Forrozeiro anunciou que não cantará no São João da Bahia após impasses com o Ministério Público
Jerônimo Rodrigues e Flávio José Crédito: Joa Souza/GOVBA e Reprodução
Após anunciar que não irá cantar no São João da Bahia, o forrozeiro Flávio José cobrou do governador da Bahia, Jerônimo Rodrigues, o pagamento de dois shows que, segundo ele, ainda estão pendentes. O comentário foi feito nesta quinta-feira (11), em uma publicação na qual o chefe do Executivo estadual aparece criticando cachês milionários.
Flávio José comentou um vídeo publicado pelo portal TakTá na última quarta-feira (10). “Tenho dois shows que até hoje não foram pagos”, escreveu o cantor, um dos nomes mais tradicionais do forró brasileiro.
No vídeo, Jerônimo Rodrigues falou sobre responsabilidade fiscal na contratação de artistas para os festejos juninos. “Com um show de dois milhões, um milhão e meio, a gente faz uma UBS. Com um pouco mais, pode fazer uma creche de seis salas. Não é possível que, em duas horas, se consuma o valor de uma creche”, declarou.
A reportagem tentou contato com o governo estadual, por meio da Secretaria de Cultura (Secult), mas não obteve retorno até a publicação desta matéria.
Ausência de Flávio José no São João da Bahia
Após impasses envolvendo a redução de cachês por determinação do Ministério Público do Estado da Bahia (MP-BA), Flávio José não se apresentará no estado neste ano. O artista divulgou a agenda oficial de shows para o São João na tarde de terça-feira (9), sem nenhuma apresentação prevista na Bahia.
No último dia 3, o cantor já havia anunciado que ficaria fora dos festejos juninos baianos. Na ocasião, lamentou a situação e afirmou que sempre priorizou o estado ao longo de sua carreira.
“Este ano, a Bahia ficará sem a minha presença. Às vésperas da maior festa de manifestação cultural do Nordeste, recebo a notícia de que o MP da Bahia resolveu diminuir o meu cachê, enquanto outros artistas que nada têm a ver com o forró ganham rios de dinheiro. É um desrespeito sem tamanho”, escreveu.

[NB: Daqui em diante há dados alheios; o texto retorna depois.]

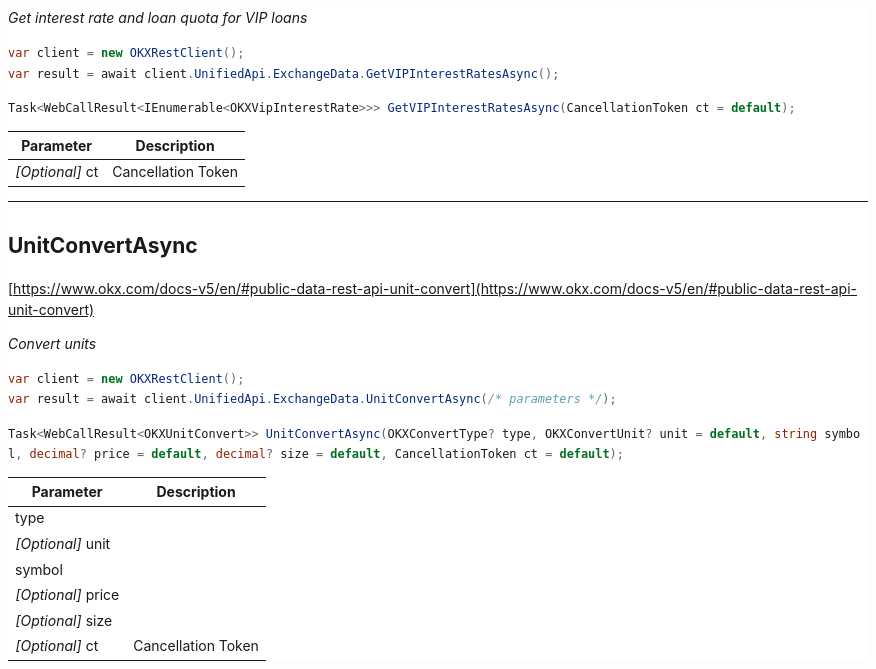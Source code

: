 []()  
<p>

*Get interest rate and loan quota for VIP loans*  

```csharp  
var client = new OKXRestClient();  
var result = await client.UnifiedApi.ExchangeData.GetVIPInterestRatesAsync();  
```  

```csharp  
Task<WebCallResult<IEnumerable<OKXVipInterestRate>>> GetVIPInterestRatesAsync(CancellationToken ct = default);  
```  

|Parameter|Description|
|---|---|
|_[Optional]_ ct|Cancellation Token|

</p>

***

## UnitConvertAsync  

[https://www.okx.com/docs-v5/en/#public-data-rest-api-unit-convert](https://www.okx.com/docs-v5/en/#public-data-rest-api-unit-convert)  
<p>

*Convert units*  

```csharp  
var client = new OKXRestClient();  
var result = await client.UnifiedApi.ExchangeData.UnitConvertAsync(/* parameters */);  
```  

```csharp  
Task<WebCallResult<OKXUnitConvert>> UnitConvertAsync(OKXConvertType? type, OKXConvertUnit? unit = default, string symbol, decimal? price = default, decimal? size = default, CancellationToken ct = default);  
```  

|Parameter|Description|
|---|---|
|type||
|_[Optional]_ unit||
|symbol||
|_[Optional]_ price||
|_[Optional]_ size||
|_[Optional]_ ct|Cancellation Token|

</p>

Na última segunda-feira (8), o MP-BA realizou uma reunião com representantes do cantor e procuradores municipais. Ao CORREIO, a promotora Rita Tourinho afirmou que o artista recusou todas as propostas apresentadas. “Tentamos todas as formas de diálogo, vários modelos, de várias maneiras, mas ele não aceitou nenhum tipo de acordo”, disse.